Let’s look at two toys that exemplify top-notch design and construction. These are Building Beakers and Lock a Block. Made by Ambi, both are classic early childhood toys that engage infants and toddlers in skill-building play. Moreover both are toys that support child development.

The manufacturer recommends Building Beakers beginning at 10 months old. A true developmental toy, these cups offer new ways to play as the child develops new skills. At first, I suggest offering only the smallest and the largest cups. That invites putting one inside the other, turning the larger cup upside down and watching the smaller one fall out. That’s filling and spilling, an activity the toddler will repeat over and over again.

What’s happening here? The child is experimenting. Observing when-I-do-this-that-happens. Confirming the cause and effect through repetition. Developing fine motor skills: grasp and release  while filling and wrist rotation as the child spills. When we offer words to describe such attributes as color and size of the cups, we’re encouraging language development.

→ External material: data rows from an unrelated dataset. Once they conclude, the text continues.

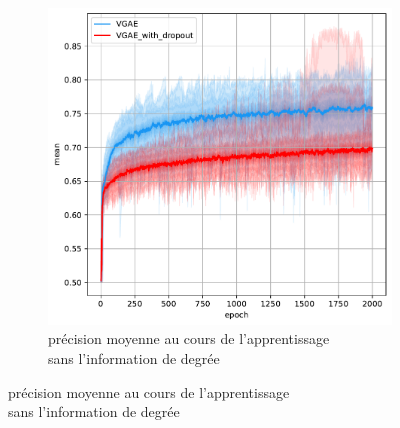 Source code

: \documentclass{article}
\begin{document}
\begin{figure}
\begin{subfigure}{0.45\textwidth}
      \includegraphics[width=\textwidth]{graphics/APs_no_degree_dropout_cinf.svg.pdf}
      \centering
      \caption{précision moyenne au cours de l'apprentissage\\ sans l'information de degrée}
    \end{subfigure}
    

\end{figure}
\end{document}
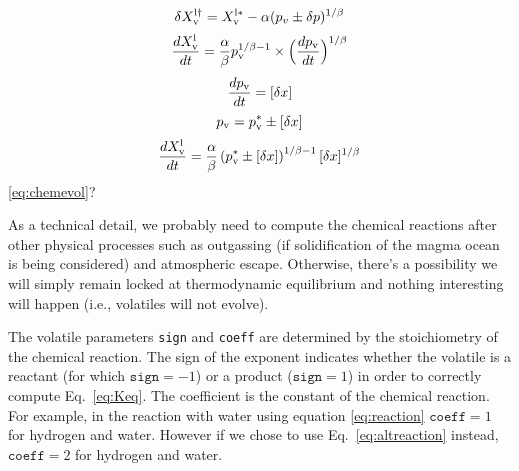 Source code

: \begin{equation}  
    \delta X_{\rm v}^{\rm l\dagger}  = X_{\rm v}^{\rm l \ast} - \alpha(p_v\pm\delta p)^{1/\beta} 
\end{equation}
\begin{equation}
    \frac{d  X_{\rm v}^{\rm l}}{dt} = \frac{\alpha}{\beta}p_{\rm v}^{1/\beta -1} \times \Big(\frac{dp_{\rm v}}{dt} \Big)^{1/\beta }
\end{equation}
\begin{equation}
    \frac{dp_{\rm v}}{dt} = [\delta x]
\end{equation}
\begin{equation}
    p_{\rm v}=p_{\rm v}^\ast \pm [\delta x]
\end{equation}
\begin{equation}
     \frac{d  X_{\rm v}^{\rm l}}{dt} = \frac{\alpha}{\beta}\left( p_{\rm v}^\ast \pm [\delta x] \right)^{1/\beta -1} [\delta x]^{1/\beta}
\end{equation}
 \ref{eq:chemevol}? 

As a technical detail, we probably need to compute the chemical reactions after other physical processes such as outgassing (if solidification of the magma ocean is being considered) and atmospheric escape.  Otherwise, there's a possibility we will simply remain locked at thermodynamic equilibrium and nothing interesting will happen (i.e., volatiles will not evolve).   

The volatile parameters \texttt{sign} and \texttt{coeff} are determined by the stoichiometry of the chemical reaction. The sign of the exponent indicates whether the volatile is a reactant (for which $\texttt{sign}=-1$) or a product ($\texttt{sign}=1$) in order to correctly compute Eq.~\ref{eq:Keq}. The coefficient is the constant of the chemical reaction. For example, in the reaction with water using equation \ref{eq:reaction} $\texttt{coeff}=1$ for hydrogen and water. However if we chose to use Eq.~\ref{eq:altreaction} instead, $\texttt{coeff}=2$ for hydrogen and water. 

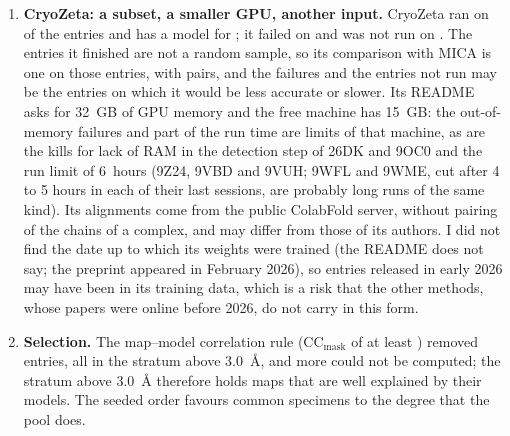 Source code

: \begin{enumerate}
\item \textbf{CryoZeta: a subset, a smaller GPU, another input.} CryoZeta ran on \NRanCryozeta{} of the \NEntries{} entries and has a model for \NModelCryozeta{}; it failed on \FailedListCryozeta{} and was not run on \NotRunListCryozeta{}. The entries it finished are not a random sample, so its comparison with MICA is one on those entries, with \NPairsTmCryozeta{} pairs, and the failures and the entries not run may be the entries on which it would be less accurate or slower. Its README asks for 32~GB of GPU memory and the free machine has 15~GB: the out-of-memory failures and part of the run time are limits of that machine, as are the kills for lack of RAM in the detection step of 26DK and 9OC0 and the run limit of 6~hours (9Z24, 9VBD and 9VUH; 9WFL and 9WME, cut after 4 to 5 hours in each of their last sessions, are probably long runs of the same kind). Its alignments come from the public ColabFold server, without pairing of the chains of a complex, and may differ from those of its authors. I did not find the date up to which its weights were trained (the README does not say; the preprint appeared in February 2026), so entries released in early 2026 may have been in its training data, which is a risk that the other methods, whose papers were online before 2026, do not carry in this form.
\item \textbf{Selection.} The map--model correlation rule (CC$_\text{mask}$ of at least \SelCcMin{}) removed \SelCcRejected{} entries, all in the stratum above 3.0~\AA{}, and \SelCcFailed{} more could not be computed; the stratum above 3.0~\AA{} therefore holds maps that are well explained by their models. The seeded order favours common specimens to the degree that the pool does.
\end{enumerate}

Features  Make A Difference

Rolled Rims

Rolled rims are an important feature of Ambi Building Beakers. On the one hand, they make separating nested cups easier. On the other, stacking becomes more successful. When a toddler is learning to stack, eye-hand coordination, grasp and release, and dexterity are only beginning to develop. Obviously stacking is challenging. Quite often the adjacent block slides off as the child attempts to place another on top of it. The rim helps hold the beakers together and makes the stack more stable.

Raised Patterns

Each cup also features a unique raised pattern on its base. These invite both visual and tactile exploration. Pressing the cups into sand, play dough or clay creates patterns and encourages creative expression. Furthermore recognizing patterns is a pre-reading skill.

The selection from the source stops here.